Paul Zehner
Paul Zehner

Reputation: 33

Accelerate the use of MPI types

I have a Fortran program that uses MPI types to describe subarrays for data transfers, which prevents me to create send/receive buffers manually. This works nice, but when accelerating the program with OpenACC, the subarrays may be not contiguous in memory, and may require more or less time to be copied from the GPU memory.

Here is a (rather long) minimal example of two cubic domains of n**3 elements exchanging one face with each other (domain 0 sends face n - 1 and receives face n, domain 1 sends face 2 and receives face 1). The face to use is either i, j, or k, and must be set at compile time with either -DORDER_I, -DORDER_J, or -DORDER_K. Subarray MPI types are created with mpi_type_create_subarray and data are exchanged with mpi_sendrecv:

#if defined(ORDER_I)
#define SUBARRAY_ELEMENTS(size) [size, elements, elements]
#define SUBARRAY_INDEX(index) [index, 0, 0]
#define ARRAY(array, dim, other) array(dim, other, other)
#elif defined(ORDER_J)
#define SUBARRAY_ELEMENTS(size) [elements, size, elements]
#define SUBARRAY_INDEX(index) [0, index, 0]
#define ARRAY(array, dim, other) array(other, dim, other)
#elif defined(ORDER_K)
#define SUBARRAY_ELEMENTS(size) [elements, elements, size]
#define SUBARRAY_INDEX(index) [0, 0, index]
#define ARRAY(array, dim, other) array(other, other, dim)
#else
#error "Define ORDER_I, ORDER_J, or ORDER_K"
#endif

#ifndef ELEMENTS
#define ELEMENTS 100
#endif

#ifndef ITERATIONS
#define ITERATIONS 10
#endif

program test
    use mpi
    use openacc

    implicit none

    integer, allocatable :: array(:, :, :)
    integer, parameter :: elements = ELEMENTS
    integer, parameter :: iterations = ITERATIONS
    integer :: ierror
    integer :: rank, rank_other
    integer :: recv_index, send_index
    integer :: recv_type, send_type
    integer :: gpu_device, n_gpu
    integer :: k, i

    call mpi_init(ierror)
    call mpi_comm_rank(MPI_COMM_WORLD, rank, ierror)

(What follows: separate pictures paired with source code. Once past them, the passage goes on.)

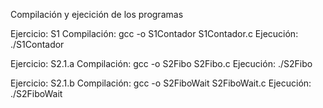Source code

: Compilación y ejecición de los programas

Ejercicio: S1
Compilación: gcc -o S1Contador S1Contador.c
Ejecución: ./S1Contador

Ejercicio: S2.1.a
Compilación: gcc -o S2Fibo S2Fibo.c
Ejecución: ./S2Fibo

Ejercicio: S2.1.b
Compilación: gcc -o S2FiboWait S2FiboWait.c
Ejecución: ./S2FiboWait

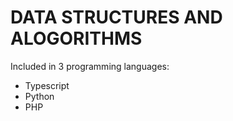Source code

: # DATA STRUCTURES AND ALOGORITHMS

Included in 3 programming languages:

- Typescript
- Python
- PHP
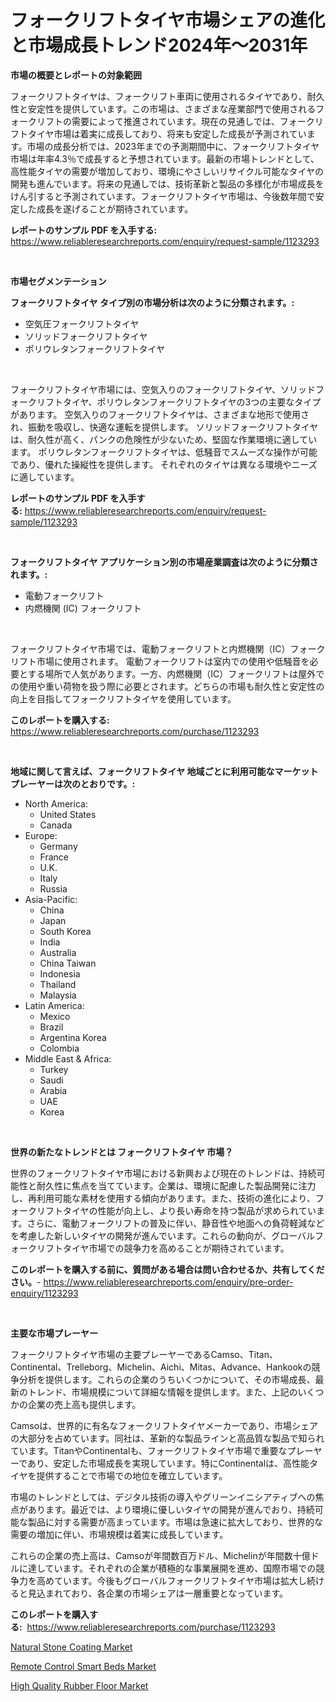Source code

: <p><h1>フォークリフトタイヤ市場シェアの進化と市場成長トレンド2024年〜2031年</h1></p><p><strong>市場の概要とレポートの対象範囲</strong></p>
<p><p>フォークリフトタイヤは、フォークリフト車両に使用されるタイヤであり、耐久性と安定性を提供しています。この市場は、さまざまな産業部門で使用されるフォークリフトの需要によって推進されています。現在の見通しでは、フォークリフトタイヤ市場は着実に成長しており、将来も安定した成長が予測されています。市場の成長分析では、2023年までの予測期間中に、フォークリフトタイヤ市場は年率4.3％で成長すると予想されています。最新の市場トレンドとして、高性能タイヤの需要が増加しており、環境にやさしいリサイクル可能なタイヤの開発も進んでいます。将来の見通しでは、技術革新と製品の多様化が市場成長をけん引すると予測されています。フォークリフトタイヤ市場は、今後数年間で安定した成長を遂げることが期待されています。</p></p>
<p><strong>レポートのサンプル PDF を入手する:</strong> <a href="https://www.reliableresearchreports.com/enquiry/request-sample/1123293">https://www.reliableresearchreports.com/enquiry/request-sample/1123293</a></p>
<p>&nbsp;</p>
<p><strong>市場セグメンテーション</strong></p>
<p><strong>フォークリフトタイヤ タイプ別の市場分析は次のように分類されます。:</strong></p>
<p><ul><li>空気圧フォークリフトタイヤ</li><li>ソリッドフォークリフトタイヤ</li><li>ポリウレタンフォークリフトタイヤ</li></ul></p>
<p>&nbsp;</p>
<p><p>フォークリフトタイヤ市場には、空気入りのフォークリフトタイヤ、ソリッドフォークリフトタイヤ、ポリウレタンフォークリフトタイヤの3つの主要なタイプがあります。 空気入りのフォークリフトタイヤは、さまざまな地形で使用され、振動を吸収し、快適な運転を提供します。 ソリッドフォークリフトタイヤは、耐久性が高く、パンクの危険性が少ないため、堅固な作業環境に適しています。 ポリウレタンフォークリフトタイヤは、低騒音でスムーズな操作が可能であり、優れた操縦性を提供します。 それぞれのタイヤは異なる環境やニーズに適しています。</p></p>
<p><strong>レポートのサンプル PDF を入手する:</strong>&nbsp;<a href="https://www.reliableresearchreports.com/enquiry/request-sample/1123293">https://www.reliableresearchreports.com/enquiry/request-sample/1123293</a></p>
<p>&nbsp;</p>
<p><strong> フォークリフトタイヤ アプリケーション別の市場産業調査は次のように分類されます。:</strong></p>
<p><ul><li>電動フォークリフト</li><li>内燃機関 (IC) フォークリフト</li></ul></p>
<p>&nbsp;</p>
<p><p>フォークリフトタイヤ市場では、電動フォークリフトと内燃機関（IC）フォークリフト市場に使用されます。 電動フォークリフトは室内での使用や低騒音を必要とする場所で人気があります。一方、内燃機関（IC）フォークリフトは屋外での使用や重い荷物を扱う際に必要とされます。どちらの市場も耐久性と安定性の向上を目指してフォークリフトタイヤを使用しています。</p></p>
<p><strong>このレポートを購入する:</strong>&nbsp; <a href="https://www.reliableresearchreports.com/purchase/1123293">https://www.reliableresearchreports.com/purchase/1123293</a></p>
<p>&nbsp;</p>
<p><strong>地域に関して言えば、フォークリフトタイヤ 地域ごとに利用可能なマーケットプレーヤーは次のとおりです。:</strong></p>
<p><ul>
    <li>
        North America:
        <ul>
            <li>United States</li>
            <li>Canada</li>
        </ul>
    </li>
    <li>
        Europe:
        <ul>
            <li>Germany</li>
            <li>France</li>
            <li>U.K.</li>
            <li>Italy</li>
            <li>Russia</li>
        </ul>
    </li>
    <li>
        Asia-Pacific:
        <ul>
            <li>China</li>
            <li>Japan</li>
            <li>South Korea</li>
            <li>India</li>
            <li>Australia</li>
            <li>China Taiwan</li>
            <li>Indonesia</li>
            <li>Thailand</li>
            <li>Malaysia</li>
        </ul>
    </li>
    <li>
        Latin America:
        <ul>
            <li>Mexico</li>
            <li>Brazil</li>
            <li>Argentina Korea</li>
            <li>Colombia</li>
        </ul>
    </li>
    <li>
        Middle East & Africa:
        <ul>
            <li>Turkey</li>
            <li>Saudi</li>
            <li>Arabia</li>
            <li>UAE</li>
            <li>Korea</li>
        </ul>
    </li>
    </ul></p>
<p>&nbsp;</p>
<p><strong>世界の新たなトレンドとは フォークリフトタイヤ 市場？</strong></p>
<p><p>世界のフォークリフトタイヤ市場における新興および現在のトレンドは、持続可能性と耐久性に焦点を当てています。企業は、環境に配慮した製品開発に注力し、再利用可能な素材を使用する傾向があります。また、技術の進化により、フォークリフトタイヤの性能が向上し、より長い寿命を持つ製品が求められています。さらに、電動フォークリフトの普及に伴い、静音性や地面への負荷軽減などを考慮した新しいタイヤの開発が進んでいます。これらの動向が、グローバルフォークリフトタイヤ市場での競争力を高めることが期待されています。</p></p>
<p><strong>このレポートを購入する前に、質問がある場合は問い合わせるか、共有してください。</strong>- <a href="https://www.reliableresearchreports.com/enquiry/pre-order-enquiry/1123293">https://www.reliableresearchreports.com/enquiry/pre-order-enquiry/1123293</a></p>
<p>&nbsp;</p>
<p><strong>主要な市場プレーヤー</strong></p>
<p><p>フォークリフトタイヤ市場の主要プレーヤーであるCamso、Titan、Continental、Trelleborg、Michelin、Aichi、Mitas、Advance、Hankookの競争分析を提供します。これらの企業のうちいくつかについて、その市場成長、最新のトレンド、市場規模について詳細な情報を提供します。また、上記のいくつかの企業の売上高も提供します。</p><p>Camsoは、世界的に有名なフォークリフトタイヤメーカーであり、市場シェアの大部分を占めています。同社は、革新的な製品ラインと高品質な製品で知られています。TitanやContinentalも、フォークリフトタイヤ市場で重要なプレーヤーであり、安定した市場成長を実現しています。特にContinentalは、高性能タイヤを提供することで市場での地位を確立しています。</p><p>市場のトレンドとしては、デジタル技術の導入やグリーンイニシアティブへの焦点があります。最近では、より環境に優しいタイヤの開発が進んでおり、持続可能な製品に対する需要が高まっています。市場は急速に拡大しており、世界的な需要の増加に伴い、市場規模は着実に成長しています。</p><p>これらの企業の売上高は、Camsoが年間数百万ドル、Michelinが年間数十億ドルに達しています。それぞれの企業が積極的な事業展開を進め、国際市場での競争力を高めています。今後もグローバルフォークリフトタイヤ市場は拡大し続けると見込まれており、各企業の市場シェアは一層重要となっています。</p></p>
<p><strong>このレポートを購入する:</strong>&nbsp;&nbsp;<a href="https://www.reliableresearchreports.com/purchase/1123293">https://www.reliableresearchreports.com/purchase/1123293</a></p>
<p><p><a href="https://github.com/Glendatilghmankmgz0rbhwpy/Market-Research-Report-List-1/blob/main/natural-stone-coating-market.md">Natural Stone Coating Market</a></p><p><a href="https://view.publitas.com/reportprime-1/remote-control-smart-beds-market-offers-provide-insightful-data-for-the-time-period-from-2023-to-2030-and-also-provide-analysis-based-on-application-type-and-region/">Remote Control Smart Beds Market</a></p><p><a href="https://view.publitas.com/reportprime-1/high-quality-rubber-floor-market-centers-on-aspects-such-as-market-growth-market-share-market-opportunity-and-projected-forecasts-spanning-from-2023-to-2030/">High Quality Rubber Floor Market</a></p></p>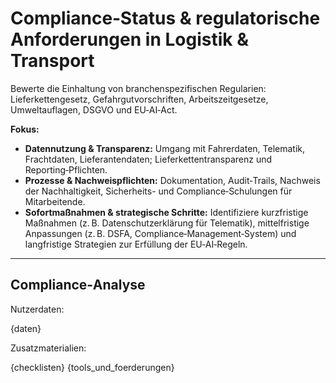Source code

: # Compliance‑Status & regulatorische Anforderungen in Logistik & Transport

Bewerte die Einhaltung von branchenspezifischen Regularien: Lieferkettengesetz, Gefahrgutvorschriften, Arbeitszeitgesetze, Umweltauflagen, DSGVO und EU‑AI‑Act.

**Fokus:**
* **Datennutzung & Transparenz:** Umgang mit Fahrerdaten, Telematik, Frachtdaten, Lieferantendaten; Lieferkettentransparenz und Reporting‑Pflichten.
* **Prozesse & Nachweispflichten:** Dokumentation, Audit‑Trails, Nachweis der Nachhaltigkeit, Sicherheits- und Compliance‑Schulungen für Mitarbeitende.
* **Sofortmaßnahmen & strategische Schritte:** Identifiziere kurzfristige Maßnahmen (z. B. Datenschutzerklärung für Telematik), mittelfristige Anpassungen (z. B. DSFA, Compliance‑Management‑System) und langfristige Strategien zur Erfüllung der EU‑AI‑Regeln.

---

## Compliance‑Analyse

Nutzerdaten:

{daten}

Zusatzmaterialien:

{checklisten}
{tools_und_foerderungen}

    ! assign GPU to MPI rank
    gpu_device = acc_get_device_type()
    n_gpu = acc_get_num_devices(gpu_device)
    call acc_set_device_num(mod(rank, n_gpu), gpu_device)

    ! set parameters according to MPI rank
    if (rank == 0) then
        rank_other = 1
        send_index = elements - 1
        recv_index = elements
    else
        rank_other = 0
        send_index = 2
        recv_index = 1
    end if

    ! create mpi types
    call mpi_type_create_subarray( &
        3, &
        [elements, elements, elements], &
        SUBARRAY_ELEMENTS(1), &
        SUBARRAY_INDEX(send_index - 1), &
        MPI_ORDER_FORTRAN, &
        MPI_INTEGER, &
        send_type, &
        ierror &
    )
    call mpi_type_commit(send_type, ierror)
    call mpi_type_create_subarray( &
        3, &
        [elements, elements, elements], &
        SUBARRAY_ELEMENTS(1), &
        SUBARRAY_INDEX(recv_index - 1), &
        MPI_ORDER_FORTRAN, &
        MPI_INTEGER, &
        recv_type, &
        ierror &
    )
    call mpi_type_commit(recv_type, ierror)

    ! create arrays
    allocate(array(elements, elements, elements))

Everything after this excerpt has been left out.